▸ Work required
The word "tripicon" marks the lines to keep; find each one in the data and copy it.

(Rendered images with source text)
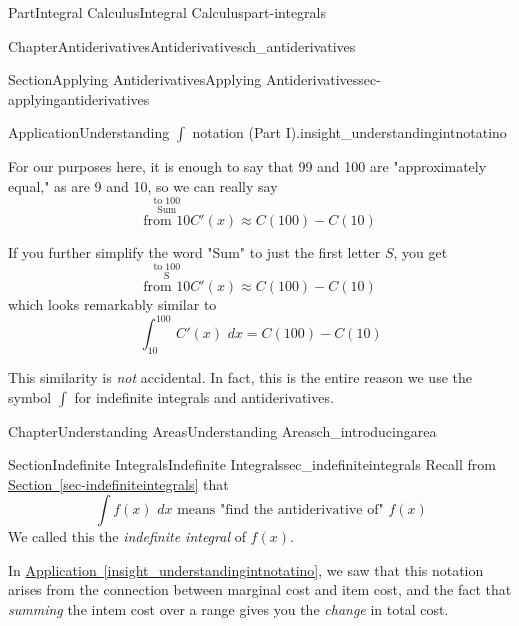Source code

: \documentclass[oneside,10pt,]{tufte-book}
\newcommand{\xreffont}{\relax}
\numberwithin{equation}{chapter}
\newcommand{\intdx}[1]{{\,\int#1\,\,dx}}
\begin{document}
\begin{partptx}{Part}{Integral Calculus}{}{Integral Calculus}{}{}{part-integrals}
\begin{chapterptx}{Chapter}{Antiderivatives}{}{Antiderivatives}{}{}{ch_antiderivatives}
\begin{sectionptx}{Section}{Applying Antiderivatives}{}{Applying Antiderivatives}{}{}{sec-applyingantiderivatives}
\begin{insight}{Application}{Understanding \(\int\) notation (Part I).}{insight_understandingintnotatino}
\par
For our purposes here, it is enough to say that 99 and 100 are "approximately equal," as are 9 and 10, so we can really say%
\begin{equation*}
\stackrel{ \scriptstyle\text{to 100} }{  \stackrel{\textstyle\text{Sum}}{ \scriptstyle\text{from 10} }  } C'(x)
\approx
C(100) - C(10)
\end{equation*}
%
\par
If you further simplify the word "Sum" to just the first letter \(S\), you get%
\begin{equation*}
\stackrel{ \scriptstyle\text{to 100} }{  \stackrel{\textstyle\text{S}}{ \scriptstyle\text{from 10} }  } C'(x)
\approx
C(100) - C(10)
\end{equation*}
which looks remarkably similar to%
\begin{equation*}
\intdx{_{10}^{100} \, C'(x)} = C(100) - C(10)
\end{equation*}
%
\par
This similarity is \emph{not} accidental. In fact, this is the entire reason we use the symbol \(\int\) for indefinite integrals and antiderivatives.%
\end{insight}
\end{sectionptx}
\end{chapterptx}
%
\typeout{************************************************}
\typeout{************************************************}
%
\begin{chapterptx}{Chapter}{Understanding Areas}{}{Understanding Areas}{}{}{ch_introducingarea}
\renewcommand*{\chaptername}{Chapter}
%
%
\typeout{************************************************}
\typeout{************************************************}
%
\begin{sectionptx}{Section}{Indefinite Integrals}{}{Indefinite Integrals}{}{}{sec_indefiniteintegrals}
Recall from \hyperref[sec-indefiniteintegrals]{Section~{\xreffont\ref{sec-indefiniteintegrals}}} that%
\begin{equation*}
\intdx{f(x)} \text{ means "find the antiderivative of" } f(x) 
\end{equation*}
We called this the \emph{indefinite integral} of \(f(x)\).%
\par
In \hyperref[insight_understandingintnotatino]{Application~{\xreffont\ref{insight_understandingintnotatino}}}, we saw that this notation arises from the connection between marginal cost and item cost, and the fact that \emph{summing} the intem cost over a range gives you the \emph{change} in total cost.%

\end{sectionptx}
\end{chapterptx}
\end{partptx}
\end{document}
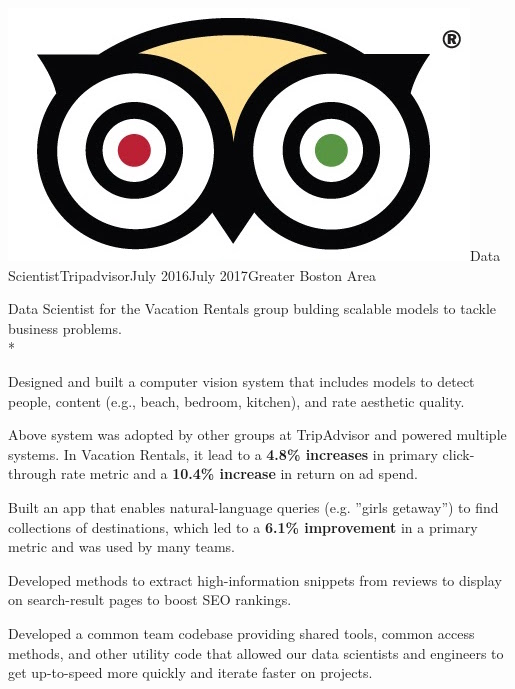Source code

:\documentclass[print]{friggeri-cv} %
\newcommand{\tripicon}{\includegraphics[scale=0.05]{trip_logo.jpg}}%
\begin{document}
\begin{job}
  {\tripicon}{Data Scientist}{Tripadvisor}{July 2016}{July 2017}{Greater Boston Area}{
    Data Scientist for the Vacation Rentals group bulding scalable models to tackle business problems.\\*
    \begin{myitemize}
      \item Designed and built a computer vision system that includes models to
      detect people, content (e.g., beach, bedroom, kitchen), and rate aesthetic
      quality.

      \item Above system was adopted by other groups at TripAdvisor and powered multiple
      systems. In Vacation Rentals, it lead to a \textbf{4.8\% increases} in primary
      click-through rate metric and a \textbf{10.4\% increase} in return on ad spend.

      \item Built an app that enables natural-language queries (e.g. ”girls getaway”)
      to find collections of destinations, which led to a \textbf{6.1\% improvement} in a
      primary metric and was used by many teams. 

      \item Developed methods to extract high-information snippets from reviews
      to display on search-result pages to boost SEO rankings.

      \item Developed a common team codebase providing shared tools, common
      access methods, and other utility code that allowed our data scientists
      and engineers to get up-to-speed more quickly and iterate faster on
      projects.
    \end{myitemize}
  }
  \end{job}
\end{document}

▸ Result of the exercise
\newcommand{\tripicon}{\includegraphics[scale=0.05]{trip_logo.jpg}}%
  {\tripicon}{Data Scientist}{Tripadvisor}{July 2016}{July 2017}{Greater Boston Area}{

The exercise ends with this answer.